The core design principle of the RPC backend is the use of a single, dedicated queue for each client process or thread. This is managed through the oid (Object ID) property in RPCBackend, which maps directly to self.app.thread_oid.

@property
def binding(self):
return self.Queue(
self.oid, self.exchange, self.oid,
durable=True,
auto_delete=True,
expires=self.expires,
)

@cached_property
def oid(self):
# cached here is the app thread OID: name of queue we receive results on.
return self.app.thread_oid

By using a thread-local OID, the backend ensures that results are delivered back to the specific entity that requested them. This avoids the "thundering herd" problem where multiple clients might attempt to poll the same result set, as each client only listens to its own unique queue.

Routing via Reply-To and Correlation ID

When a task is called using the RPC backend, Celery leverages standard AMQP headers to facilitate the return trip. The RPCBackend.destination_for method extracts the reply_to and correlation_id from the task request.

  • reply_to: The name of the client's unique OID queue.
  • correlation_id: A unique identifier (usually the task_id) used by the client to match the incoming result message to the pending task.

In RPCBackend.store_result, the worker publishes the result directly to the anonymous exchange using these parameters:

def store_result(self, task_id, result, state,
traceback=None, request=None, **kwargs):
routing_key, correlation_id = self.destination_for(task_id, request)
if not routing_key:
return
with self.app.amqp.producer_pool.acquire(block=True) as producer:
producer.publish(
self._to_result(task_id, state, result, traceback, request),
exchange=self.exchange,
routing_key=routing_key,
correlation_id=correlation_id,
serializer=self.serializer,
retry=True, retry_policy=self.retry_policy,
declare=self.on_reply_declare(task_id),
delivery_mode=self.delivery_mode,
)
return result

Because persistent is set to False by default in RPCBackend, the delivery_mode is typically 1 (transient), meaning results exist only in memory within the broker and are lost if the broker restarts or the queue is deleted.

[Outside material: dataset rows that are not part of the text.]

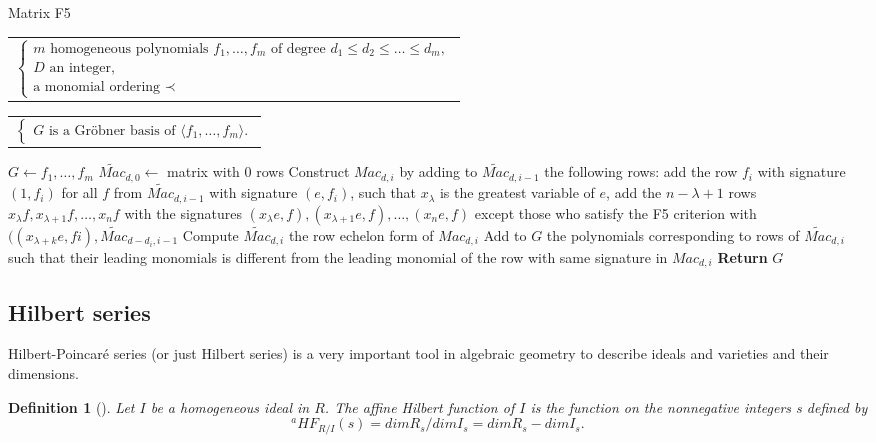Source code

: \documentclass[english]{article}
\newtheorem{definition}{Definition}[section]
\begin{document}
		\begin{algorithm}
			\caption{Matrix F5}\label{alg:matrix_f5}
			\begin{algorithmic}[1]
				\Require 
				\begin{tabular}[t]{@{}l@{}}
					$\left\{ 
					\begin{array}{l}
						m \text{ homogeneous polynomials } f_1, \dots, f_m \text{ of degree } d_1 \leq d_2 \leq \dots \leq d_m, \\
						D \text{ an integer}, \\
						\text{a monomial ordering } \prec
					\end{array}
					\right.$
				\end{tabular}
				\Ensure 
				\begin{tabular}[t]{@{}l@{}}
					$\left\{ 
					\begin{array}{l}
						G \text{ is a Gröbner basis of } \langle f_1,\dots,f_m \rangle.
					\end{array}
					\right.$
				\end{tabular}
				\State $G \gets {f_1,\dots,f_m}$
					\State $\widetilde{Mac}_{d, 0} \gets$ matrix with 0 rows
						\State Construct ${Mac}_{d, i}$ by adding to $\widetilde{Mac}_{d, i-1}$ the following rows:
							\State add the row $f_i$ with signature $(1, f_i)$
						\EndIf
							for all $f$ from $\widetilde{Mac}_{d, i-1}$ with signature $(e, f_i)$, such that $x_\lambda$ is the greatest variable of $e$, add the $n - \lambda + 1$ rows $x_\lambda f,x_{\lambda + 1}f,\dots,x_n f$ with the signatures $(x_\lambda e, f),(x_{\lambda + 1}e, f),\dots,(x_n e, f)$ except those who satisfy the F5 criterion with $((x_{\lambda + k}e, fi), \widetilde{Mac}_{d-d_i, i-1}$
						\EndIf
						\State Compute $\widetilde{Mac}_{d, i}$ the row echelon form of ${Mac}_{d, i}$
						\State Add to $G$ the polynomials corresponding to rows of $\widetilde{Mac}_{d, i}$ such that their leading
						\State monomials is different from the leading monomial of the row with 
						\State same signature in ${Mac}_{d, i}$
				 	\EndFor
				\EndFor
				\State \textbf{Return} $G$
			\end{algorithmic}
		\end{algorithm}
		
		\subsection{Hilbert series}
		Hilbert-Poincaré series (or just Hilbert series) is a very important tool in algebraic geometry to describe ideals and varieties and their dimensions.
		\begin{definition}[\cite{CLS}]
			Let $I$ be a homogeneous ideal in $R$. The affine Hilbert function of $I$ is the function on the nonnegative integers s defined by
			$$
				{}^a HF_{R/I}(s) = dim R_{s} / dim I_{s} = dim R_{s} - dim I_{s}.
			$$
		\end{definition}
		
\end{document}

Result Consumption and Reconnection

The ResultConsumer class manages the lifecycle of the connection used to retrieve results. It is designed to be resilient, implementing a _reconnect method that rebuilds the consumer and re-subscribes to all previously active queues if the connection to the broker is lost.

def _reconnect(self):
# ... (closes stale connection)
self._connection = self.app.connection()
self._consumer = self.Consumer(
self._connection.default_channel,
old_queues,
callbacks=[self.on_state_change],
no_ack=self._no_ack,
accept=self.accept,
)
self._consumer.consume()

This ensures that even in unstable network conditions, the client can continue to drain results from its ephemeral queues once the connection is restored.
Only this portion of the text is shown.